Public testimony sought on payday lending
Wisconsin is the only state in the United States that does not have any regulation dealing with payday lending. A half-dozen bills to regulate the payday loan industry are being considered in Madison but the residents most impacted by those businesses have rarely been heard from in those discussions.
The Social Development Commission (SDC) wants the public to have their say on the issue of Payday Lending by offering a public hearing Tuesday, March 9 at the Washington Park Senior Center at 4420 W. Vliet Street. The hearing which runs from 4:30 to 8 pm will gather testimony from residents. The testimony will be taken to state offi cials in Madison to help form the debate on payday lending legislation pending in the State Legislature.

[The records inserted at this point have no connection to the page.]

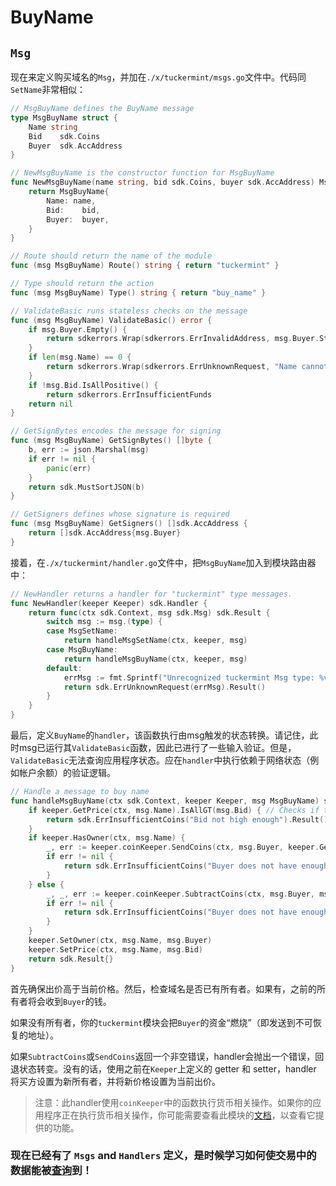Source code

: # BuyName

## `Msg`

现在来定义购买域名的`Msg`，并加在`./x/tuckermint/msgs.go`文件中。代码同`SetName`非常相似：

```go
// MsgBuyName defines the BuyName message
type MsgBuyName struct {
	Name string
	Bid    sdk.Coins
	Buyer  sdk.AccAddress
}

// NewMsgBuyName is the constructor function for MsgBuyName
func NewMsgBuyName(name string, bid sdk.Coins, buyer sdk.AccAddress) MsgBuyName {
	return MsgBuyName{
		Name: name,
		Bid:    bid,
		Buyer:  buyer,
	}
}

// Route should return the name of the module
func (msg MsgBuyName) Route() string { return "tuckermint" }

// Type should return the action
func (msg MsgBuyName) Type() string { return "buy_name" }

// ValidateBasic runs stateless checks on the message
func (msg MsgBuyName) ValidateBasic() error {
	if msg.Buyer.Empty() {
		return sdkerrors.Wrap(sdkerrors.ErrInvalidAddress, msg.Buyer.String())
	}
	if len(msg.Name) == 0 {
		return sdkerrors.Wrap(sdkerrors.ErrUnknownRequest, "Name cannot be empty")
	}
	if !msg.Bid.IsAllPositive() {
		return sdkerrors.ErrInsufficientFunds
	return nil
}

// GetSignBytes encodes the message for signing
func (msg MsgBuyName) GetSignBytes() []byte {
	b, err := json.Marshal(msg)
	if err != nil {
		panic(err)
	}
	return sdk.MustSortJSON(b)
}

// GetSigners defines whose signature is required
func (msg MsgBuyName) GetSigners() []sdk.AccAddress {
	return []sdk.AccAddress{msg.Buyer}
}
```

接着，在`./x/tuckermint/handler.go`文件中，把`MsgBuyName`加入到模块路由器中：

```go
// NewHandler returns a handler for "tuckermint" type messages.
func NewHandler(keeper Keeper) sdk.Handler {
	return func(ctx sdk.Context, msg sdk.Msg) sdk.Result {
		switch msg := msg.(type) {
		case MsgSetName:
			return handleMsgSetName(ctx, keeper, msg)
		case MsgBuyName:
			return handleMsgBuyName(ctx, keeper, msg)
		default:
			errMsg := fmt.Sprintf("Unrecognized tuckermint Msg type: %v", msg.Type())
			return sdk.ErrUnknownRequest(errMsg).Result()
		}
	}
}
```

最后，定义`BuyName`的`handler`，该函数执行由msg触发的状态转换。请记住，此时msg已运行其`ValidateBasic`函数，因此已进行了一些输入验证。但是，`ValidateBasic`无法查询应用程序状态。应在`handler`中执行依赖于网络状态（例如帐户余额）的验证逻辑。

```go
// Handle a message to buy name
func handleMsgBuyName(ctx sdk.Context, keeper Keeper, msg MsgBuyName) sdk.Result {
	if keeper.GetPrice(ctx, msg.Name).IsAllGT(msg.Bid) { // Checks if the the bid price is greater than the price paid by the current owner
		return sdk.ErrInsufficientCoins("Bid not high enough").Result() // If not, throw an error
	}
	if keeper.HasOwner(ctx, msg.Name) {
		_, err := keeper.coinKeeper.SendCoins(ctx, msg.Buyer, keeper.GetOwner(ctx, msg.Name), msg.Bid)
		if err != nil {
			return sdk.ErrInsufficientCoins("Buyer does not have enough coins").Result()
		}
	} else {
		_, _, err := keeper.coinKeeper.SubtractCoins(ctx, msg.Buyer, msg.Bid) // If so, deduct the Bid amount from the sender
		if err != nil {
			return sdk.ErrInsufficientCoins("Buyer does not have enough coins").Result()
		}
	}
	keeper.SetOwner(ctx, msg.Name, msg.Buyer)
	keeper.SetPrice(ctx, msg.Name, msg.Bid)
	return sdk.Result{}
}
```

首先确保出价高于当前价格。然后，检查域名是否已有所有者。如果有，之前的所有者将会收到`Buyer`的钱。

如果没有所有者，你的`tuckermint`模块会把`Buyer`的资金“燃烧”（即发送到不可恢复的地址）。

如果`SubtractCoins`或`SendCoins`返回一个非空错误，handler会抛出一个错误，回退状态转变。没有的话，使用之前在`Keeper`上定义的 getter 和 setter，handler 将买方设置为新所有者，并将新价格设置为当前出价。

> 注意：此handler使用`coinKeeper`中的函数执行货币相关操作。如果你的应用程序正在执行货币相关操作，你可能需要查看此模块的[文档](https://godoc.org/github.com/tuckermint/sdk-tutorials/tuckermint/x/bank#BaseKeeper)，以查看它提供的功能。

###  现在已经有了 `Msgs` and `Handlers` 定义，是时候学习如何使交易中的数据能被[查询](./08-queriers.md)到！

SDC notes that in 1995, Wisconsin had 17 payday lenders. By 2009, that number had grown to 542. The average interest rate on a payday loan is more than 542% and the average income of borrowers is less than $19,000 a year. The goal of the public hearing is to create a platform for community residents to speak on this issue and have their voices heard when various bills on the industry are debated in Madison.

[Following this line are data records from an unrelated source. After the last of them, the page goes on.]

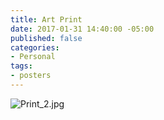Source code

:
 ```yaml
---
title: Art Print
date: 2017-01-31 14:40:00 -05:00
published: false
categories:
- Personal
tags:
- posters
---
```


![Print_2.jpg](/uploads/Print_2.jpg)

Residents are invited to give testimony on their experiences with payday lending at the hearing, their thoughts on the industry, and messages they have for state lawmakers on this issue. The testimony will be given on a first come basis and will be limited to three minutes per person. Written testimony will be accepted at and after the public hearing by mailing it to SDC, David Celata, 4041 N. Richards Street, Milwaukee, WI 53212.